At step S331, once the UE policy negotiation update operation is triggered, AMF 103 sends a URSP request message to PCF 102. At step S332, AMF 103 receives a URSP response message from PCF 102, which includes the updated URSP rule (e.g., URSP #2 with the updated priority). At step S333, AMF 103 sends the updated URSP rule to UE 300 via second gNB (gNB #2) 202.

At step S334, UE 300 proceeds with the PDU session update procedure in coordination with gNB #2 and AMF 103. Details of this procedure follow standard definitions and are therefore omitted. At step S335, based on the URSP #2 rule, the session connected between UE 300, gNB #2 202, and UPF #2 107 is updated to an active session.

FIG. 11 is a block diagram illustrating the hardware configuration of network nodes including UDR or PCF and a UE according to one embodiment.

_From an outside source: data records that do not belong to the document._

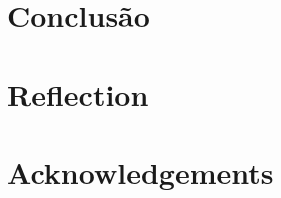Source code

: \documentclass[11pt]{article}
\begin{document}





\section{Conclusão}


\section{Reflection}



\section{Acknowledgements}
\end{document}
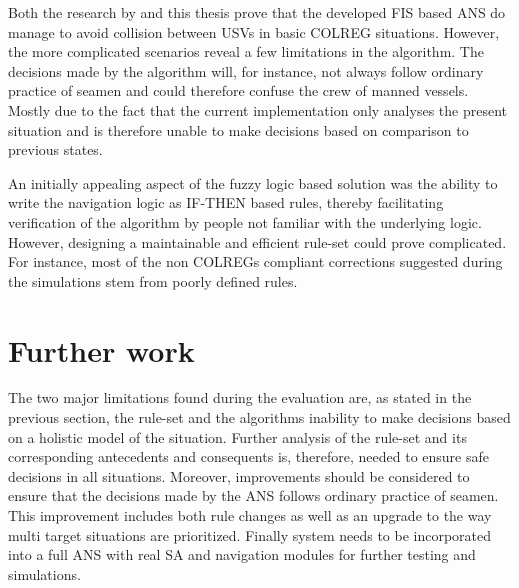 Both the research by \textcite{perera2012intelligent,perera2010smooth_param}  and this thesis prove that the developed FIS based ANS do manage to avoid collision between USVs in basic COLREG situations. However, the more complicated scenarios  reveal a few limitations in the algorithm. The decisions made by the algorithm will, for instance, not always follow ordinary practice of seamen and could therefore confuse the crew of manned vessels. Mostly due to the fact that the current implementation  only analyses the present situation and is therefore unable to make decisions based on comparison to previous states.

An initially appealing aspect of the fuzzy logic based solution was the ability to write the navigation logic as IF-THEN based rules, thereby facilitating verification of the algorithm by people not familiar with the underlying logic. However, designing a maintainable and efficient  rule-set could prove complicated. For instance, most of the non COLREGs compliant corrections suggested during the simulations stem from poorly defined rules.






\section{Further work}%
The two major limitations found during the evaluation are, as stated in the previous section, the rule-set and the algorithms inability to make decisions based on a holistic model of the situation.
Further analysis of the rule-set and its corresponding antecedents and consequents is, therefore, needed to ensure safe decisions in all situations. Moreover, improvements should be considered to ensure that the decisions made by the ANS follows ordinary practice of seamen. This improvement includes both rule changes as well as an upgrade to the way multi target situations are prioritized.
Finally system needs to be incorporated into a full ANS with real SA and navigation modules for further testing and simulations.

As described above, network nodes, such as UDR 101, PCF 102, AMF 103, first SMF (SMF #1) 104, second SMF (SMF #2) 105, first UPF (UPF #1) 106, second UPF (UPF #2) 107 may be an independent entity implemented on at least one physical or virtual computer server equipped with predefined software applications. That is, each network node may be computing device 600 in accordance with an embodiment. Furthermore, UE 300 may have similar configuration of computing device 600 in accordance with an embodiment.

Such a computing device 600 may include one or more processors 610, memory 620 that loads programs executed by the processor 610, storage 630 for storing programs and various data, a communication interface 640, an input/output circuit 650, and a bus 660 connecting these components. Additionally, the computing device 600 may include various other components.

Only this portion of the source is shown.